* [PROBLEM STATEMENT]: From the first line below to the last, reproduce the material exactly and leave out the images.

* [DATASET RECORDS]:
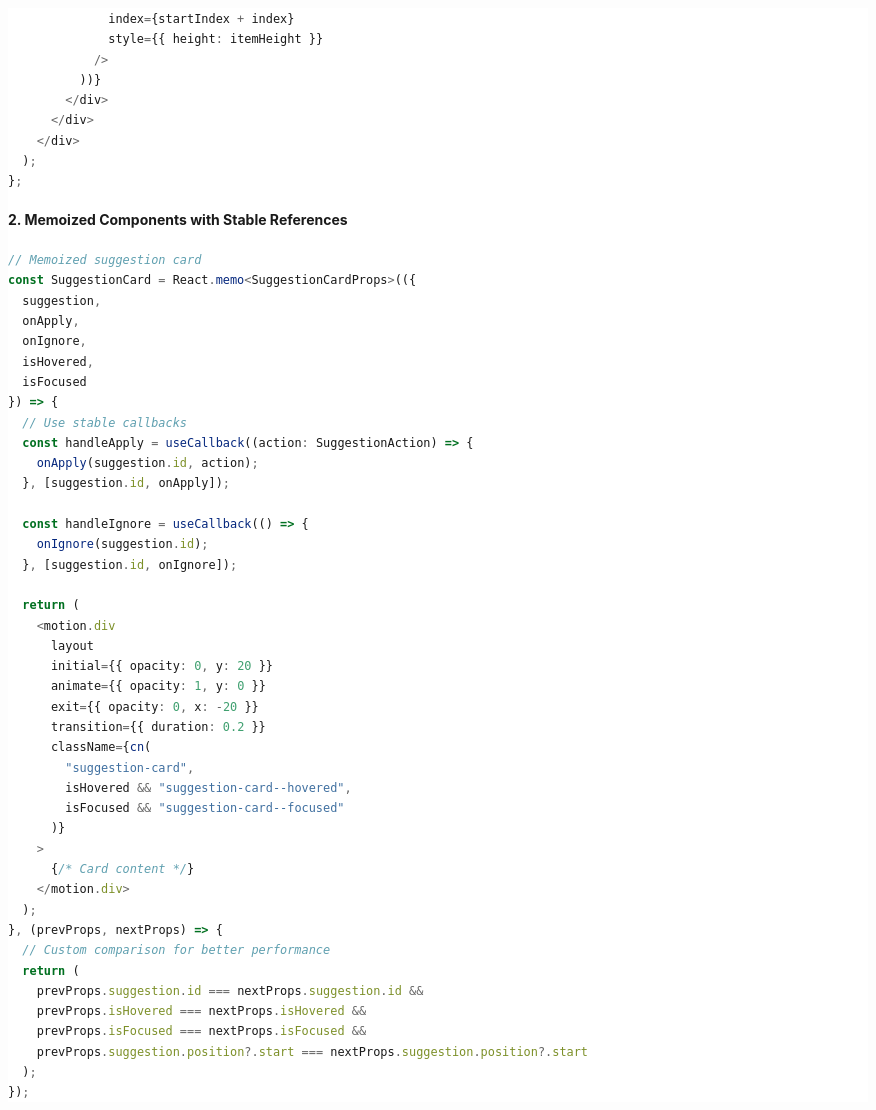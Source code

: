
 ```typescript
              index={startIndex + index}
              style={{ height: itemHeight }}
            />
          ))}
        </div>
      </div>
    </div>
  );
};
```

#### 2. Memoized Components with Stable References
```typescript
// Memoized suggestion card
const SuggestionCard = React.memo<SuggestionCardProps>(({
  suggestion,
  onApply,
  onIgnore,
  isHovered,
  isFocused
}) => {
  // Use stable callbacks
  const handleApply = useCallback((action: SuggestionAction) => {
    onApply(suggestion.id, action);
  }, [suggestion.id, onApply]);
  
  const handleIgnore = useCallback(() => {
    onIgnore(suggestion.id);
  }, [suggestion.id, onIgnore]);
  
  return (
    <motion.div
      layout
      initial={{ opacity: 0, y: 20 }}
      animate={{ opacity: 1, y: 0 }}
      exit={{ opacity: 0, x: -20 }}
      transition={{ duration: 0.2 }}
      className={cn(
        "suggestion-card",
        isHovered && "suggestion-card--hovered",
        isFocused && "suggestion-card--focused"
      )}
    >
      {/* Card content */}
    </motion.div>
  );
}, (prevProps, nextProps) => {
  // Custom comparison for better performance
  return (
    prevProps.suggestion.id === nextProps.suggestion.id &&
    prevProps.isHovered === nextProps.isHovered &&
    prevProps.isFocused === nextProps.isFocused &&
    prevProps.suggestion.position?.start === nextProps.suggestion.position?.start
  );
});
```
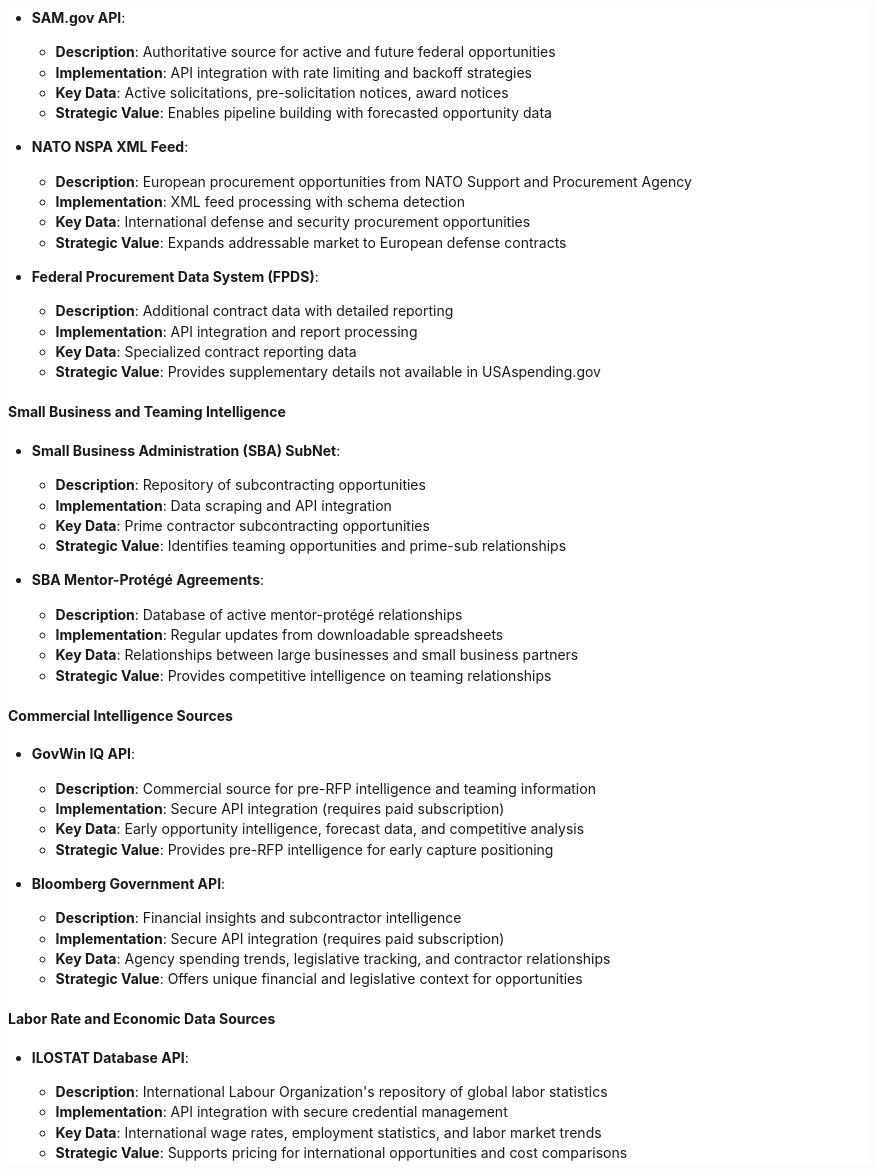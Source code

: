 - **SAM.gov API**:

  - **Description**: Authoritative source for active and future federal opportunities
  - **Implementation**: API integration with rate limiting and backoff strategies
  - **Key Data**: Active solicitations, pre-solicitation notices, award notices
  - **Strategic Value**: Enables pipeline building with forecasted opportunity data

- **NATO NSPA XML Feed**:

  - **Description**: European procurement opportunities from NATO Support and Procurement Agency
  - **Implementation**: XML feed processing with schema detection
  - **Key Data**: International defense and security procurement opportunities
  - **Strategic Value**: Expands addressable market to European defense contracts

- **Federal Procurement Data System (FPDS)**:
  - **Description**: Additional contract data with detailed reporting
  - **Implementation**: API integration and report processing
  - **Key Data**: Specialized contract reporting data
  - **Strategic Value**: Provides supplementary details not available in USAspending.gov

#### Small Business and Teaming Intelligence

- **Small Business Administration (SBA) SubNet**:

  - **Description**: Repository of subcontracting opportunities
  - **Implementation**: Data scraping and API integration
  - **Key Data**: Prime contractor subcontracting opportunities
  - **Strategic Value**: Identifies teaming opportunities and prime-sub relationships

- **SBA Mentor-Protégé Agreements**:
  - **Description**: Database of active mentor-protégé relationships
  - **Implementation**: Regular updates from downloadable spreadsheets
  - **Key Data**: Relationships between large businesses and small business partners
  - **Strategic Value**: Provides competitive intelligence on teaming relationships

#### Commercial Intelligence Sources

- **GovWin IQ API**:

  - **Description**: Commercial source for pre-RFP intelligence and teaming information
  - **Implementation**: Secure API integration (requires paid subscription)
  - **Key Data**: Early opportunity intelligence, forecast data, and competitive analysis
  - **Strategic Value**: Provides pre-RFP intelligence for early capture positioning

- **Bloomberg Government API**:
  - **Description**: Financial insights and subcontractor intelligence
  - **Implementation**: Secure API integration (requires paid subscription)
  - **Key Data**: Agency spending trends, legislative tracking, and contractor relationships
  - **Strategic Value**: Offers unique financial and legislative context for opportunities

#### Labor Rate and Economic Data Sources

- **ILOSTAT Database API**:

  - **Description**: International Labour Organization's repository of global labor statistics
  - **Implementation**: API integration with secure credential management
  - **Key Data**: International wage rates, employment statistics, and labor market trends
  - **Strategic Value**: Supports pricing for international opportunities and cost comparisons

* [ANSWER TO THIS TASK]:
Source code

:
 ```typescript
              index={startIndex + index}
              style={{ height: itemHeight }}
            />
          ))}
        </div>
      </div>
    </div>
  );
};
```

#### 2. Memoized Components with Stable References
```typescript
// Memoized suggestion card
const SuggestionCard = React.memo<SuggestionCardProps>(({
  suggestion,
  onApply,
  onIgnore,
  isHovered,
  isFocused
}) => {
  // Use stable callbacks
  const handleApply = useCallback((action: SuggestionAction) => {
    onApply(suggestion.id, action);
  }, [suggestion.id, onApply]);
  
  const handleIgnore = useCallback(() => {
    onIgnore(suggestion.id);
  }, [suggestion.id, onIgnore]);
  
  return (
    <motion.div
      layout
      initial={{ opacity: 0, y: 20 }}
      animate={{ opacity: 1, y: 0 }}
      exit={{ opacity: 0, x: -20 }}
      transition={{ duration: 0.2 }}
      className={cn(
        "suggestion-card",
        isHovered && "suggestion-card--hovered",
        isFocused && "suggestion-card--focused"
      )}
    >
      {/* Card content */}
    </motion.div>
  );
}, (prevProps, nextProps) => {
  // Custom comparison for better performance
  return (
    prevProps.suggestion.id === nextProps.suggestion.id &&
    prevProps.isHovered === nextProps.isHovered &&
    prevProps.isFocused === nextProps.isFocused &&
    prevProps.suggestion.position?.start === nextProps.suggestion.position?.start
  );
});
```
Source code

: - **SAM.gov API**:

  - **Description**: Authoritative source for active and future federal opportunities
  - **Implementation**: API integration with rate limiting and backoff strategies
  - **Key Data**: Active solicitations, pre-solicitation notices, award notices
  - **Strategic Value**: Enables pipeline building with forecasted opportunity data

- **NATO NSPA XML Feed**:

  - **Description**: European procurement opportunities from NATO Support and Procurement Agency
  - **Implementation**: XML feed processing with schema detection
  - **Key Data**: International defense and security procurement opportunities
  - **Strategic Value**: Expands addressable market to European defense contracts

- **Federal Procurement Data System (FPDS)**:
  - **Description**: Additional contract data with detailed reporting
  - **Implementation**: API integration and report processing
  - **Key Data**: Specialized contract reporting data
  - **Strategic Value**: Provides supplementary details not available in USAspending.gov

#### Small Business and Teaming Intelligence

- **Small Business Administration (SBA) SubNet**:

  - **Description**: Repository of subcontracting opportunities
  - **Implementation**: Data scraping and API integration
  - **Key Data**: Prime contractor subcontracting opportunities
  - **Strategic Value**: Identifies teaming opportunities and prime-sub relationships

- **SBA Mentor-Protégé Agreements**:
  - **Description**: Database of active mentor-protégé relationships
  - **Implementation**: Regular updates from downloadable spreadsheets
  - **Key Data**: Relationships between large businesses and small business partners
  - **Strategic Value**: Provides competitive intelligence on teaming relationships

#### Commercial Intelligence Sources

- **GovWin IQ API**:

  - **Description**: Commercial source for pre-RFP intelligence and teaming information
  - **Implementation**: Secure API integration (requires paid subscription)
  - **Key Data**: Early opportunity intelligence, forecast data, and competitive analysis
  - **Strategic Value**: Provides pre-RFP intelligence for early capture positioning

- **Bloomberg Government API**:
  - **Description**: Financial insights and subcontractor intelligence
  - **Implementation**: Secure API integration (requires paid subscription)
  - **Key Data**: Agency spending trends, legislative tracking, and contractor relationships
  - **Strategic Value**: Offers unique financial and legislative context for opportunities

#### Labor Rate and Economic Data Sources

- **ILOSTAT Database API**:

  - **Description**: International Labour Organization's repository of global labor statistics
  - **Implementation**: API integration with secure credential management
  - **Key Data**: International wage rates, employment statistics, and labor market trends
  - **Strategic Value**: Supports pricing for international opportunities and cost comparisons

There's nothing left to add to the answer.